Kenya’s central bank will probably increase its benchmark interest rate for a second consecutive meeting as it seeks to curb inflation that has exceeded the government’s target all year.
Kenya’s monetary policy committee will raise the benchmark interest rate by between a quarter percentage point and 1 percentage point from the current 6 percent, according to all seven economists surveyed by Bloomberg. The central bank is due to announce the decision tomorrow afternoon in the capital, Nairobi.
The bank surprised the market in January with a quarter-point cut, and then reversed the decision at its last meeting in March after inflation accelerated and the shilling weakened. Further increases will be needed in the coming months to counterbalance soaring food and fuel costs, said Celeste Fauconnier, an analyst at Rand Merchant Bank in Johannesburg.

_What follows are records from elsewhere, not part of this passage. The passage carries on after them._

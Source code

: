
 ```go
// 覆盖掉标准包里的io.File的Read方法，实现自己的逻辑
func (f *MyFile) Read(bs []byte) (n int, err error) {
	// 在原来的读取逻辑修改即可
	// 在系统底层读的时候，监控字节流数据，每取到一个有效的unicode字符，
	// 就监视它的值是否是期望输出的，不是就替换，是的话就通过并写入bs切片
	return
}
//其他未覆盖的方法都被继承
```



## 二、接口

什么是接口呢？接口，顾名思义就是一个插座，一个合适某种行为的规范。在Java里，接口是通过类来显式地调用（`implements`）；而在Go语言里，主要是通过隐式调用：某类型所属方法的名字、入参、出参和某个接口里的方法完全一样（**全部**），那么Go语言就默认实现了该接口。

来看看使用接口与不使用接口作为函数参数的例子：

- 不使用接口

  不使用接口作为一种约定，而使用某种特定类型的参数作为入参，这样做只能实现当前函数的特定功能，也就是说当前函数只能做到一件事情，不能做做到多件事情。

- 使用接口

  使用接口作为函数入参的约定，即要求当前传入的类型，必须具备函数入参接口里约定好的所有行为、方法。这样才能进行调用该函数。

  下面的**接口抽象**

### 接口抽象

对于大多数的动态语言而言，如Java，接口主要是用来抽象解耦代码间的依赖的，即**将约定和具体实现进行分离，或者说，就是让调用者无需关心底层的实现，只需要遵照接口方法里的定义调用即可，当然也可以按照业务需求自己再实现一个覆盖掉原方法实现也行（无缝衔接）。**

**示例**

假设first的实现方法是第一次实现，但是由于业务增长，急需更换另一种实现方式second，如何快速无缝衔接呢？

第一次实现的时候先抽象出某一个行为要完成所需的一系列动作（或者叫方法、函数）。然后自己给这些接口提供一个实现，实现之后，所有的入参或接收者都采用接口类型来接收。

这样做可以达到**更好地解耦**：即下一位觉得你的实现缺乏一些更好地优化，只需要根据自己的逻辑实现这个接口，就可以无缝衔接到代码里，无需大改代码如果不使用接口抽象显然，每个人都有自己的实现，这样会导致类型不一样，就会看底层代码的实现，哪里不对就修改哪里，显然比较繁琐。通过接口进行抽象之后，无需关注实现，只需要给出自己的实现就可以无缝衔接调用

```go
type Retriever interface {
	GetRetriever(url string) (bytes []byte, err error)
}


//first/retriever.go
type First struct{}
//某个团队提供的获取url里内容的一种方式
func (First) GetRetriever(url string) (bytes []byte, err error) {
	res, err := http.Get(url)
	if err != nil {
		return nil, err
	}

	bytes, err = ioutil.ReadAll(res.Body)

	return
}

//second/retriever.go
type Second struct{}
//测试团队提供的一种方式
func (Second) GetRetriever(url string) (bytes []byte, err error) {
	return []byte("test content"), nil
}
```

“There is a feeling the central bank is very much behind the curve and it needs to take a stronger monetary stance to steer inflation toward the government’s 5 percent target,” Fauconnier said. Increases will be tempered by the need to ensure economic growth before elections next year, she said.

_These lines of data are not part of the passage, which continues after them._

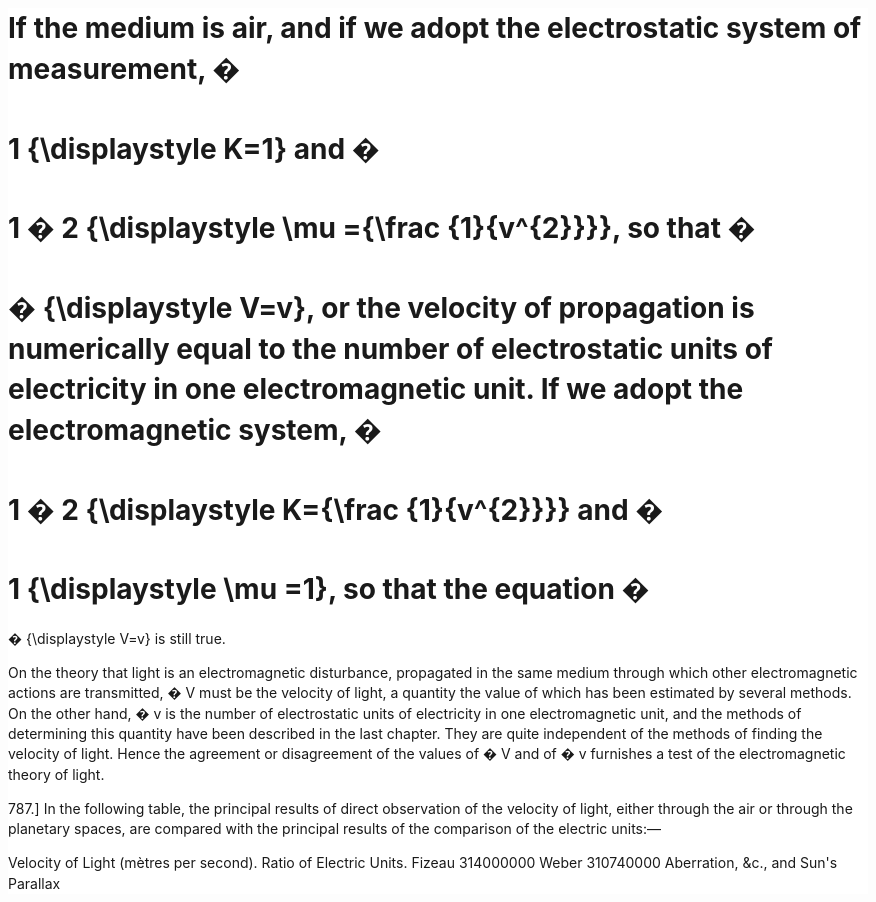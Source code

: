 If the medium is air, and if we adopt the electrostatic system of measurement, 
�
=
1
{\displaystyle K=1} and 
�
=
1
�
2
{\displaystyle \mu ={\frac {1}{v^{2}}}}, so that 
�
=
�
{\displaystyle V=v}, or the velocity of propagation is numerically equal to the number of electrostatic units of electricity in one electromagnetic unit. If we adopt the electromagnetic system, 
�
=
1
�
2
{\displaystyle K={\frac {1}{v^{2}}}} and 
�
=
1
{\displaystyle \mu =1}, so that the equation 
�
=
�
{\displaystyle V=v} is still true.

On the theory that light is an electromagnetic disturbance, propagated in the same medium through which other electromagnetic actions are transmitted, 
�
V must be the velocity of light, a quantity the value of which has been estimated by several methods. On the other hand, 
�
v is the number of electrostatic units of electricity in one electromagnetic unit, and the methods of determining this quantity have been described in the last chapter. They are quite independent of the methods of finding the velocity of light. Hence the agreement or disagreement of the values of 
�
V and of 
�
v furnishes a test of the electromagnetic theory of light.

787.] In the following table, the principal results of direct observation of the velocity of light, either through the air or through the planetary spaces, are compared with the principal results of the comparison of the electric units:―

Velocity of Light (mètres per second).	Ratio of Electric Units.
Fizeau	314000000	Weber	310740000
Aberration, &c., and Sun's Parallax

Kenya’s inflation rate rose to 12.05 percent in April, the highest for two years. Inflation figures for May are due to be published today or tomorrow.
The government increased the retail price of super petrol, the most commonly used gasoline, by 3.8 percent this month, and poor rainfall has pushed food prices higher. Kenya imports all of the oil it uses and some grains.
The International Monetary Fund said last week that inflation in Kenya, East Africa’s largest economy, is a risk that needs to be addressed. The fund also lowered its economic growth forecast for 2011 to between 5 percent and 5.4 percent, from 5.7 percent.
David Cowan, Citigroup Inc.’s Africa economist, predicts that the bank will increase rates by 50 basis points, or half a percentage point, though “the market would like a 100 basis-point rise.”
“They are going to have to play catch-up considering where the inflation rate is now, it’s been rising much quicker and higher than they thought it would,” he said by phone from London.
Kenya has also been relying on other measures to cool inflation, including removing liquidity through repurchase agreements, cutting taxes on kerosene and diesel, and proposing the removal of duties on imports of corn and wheat.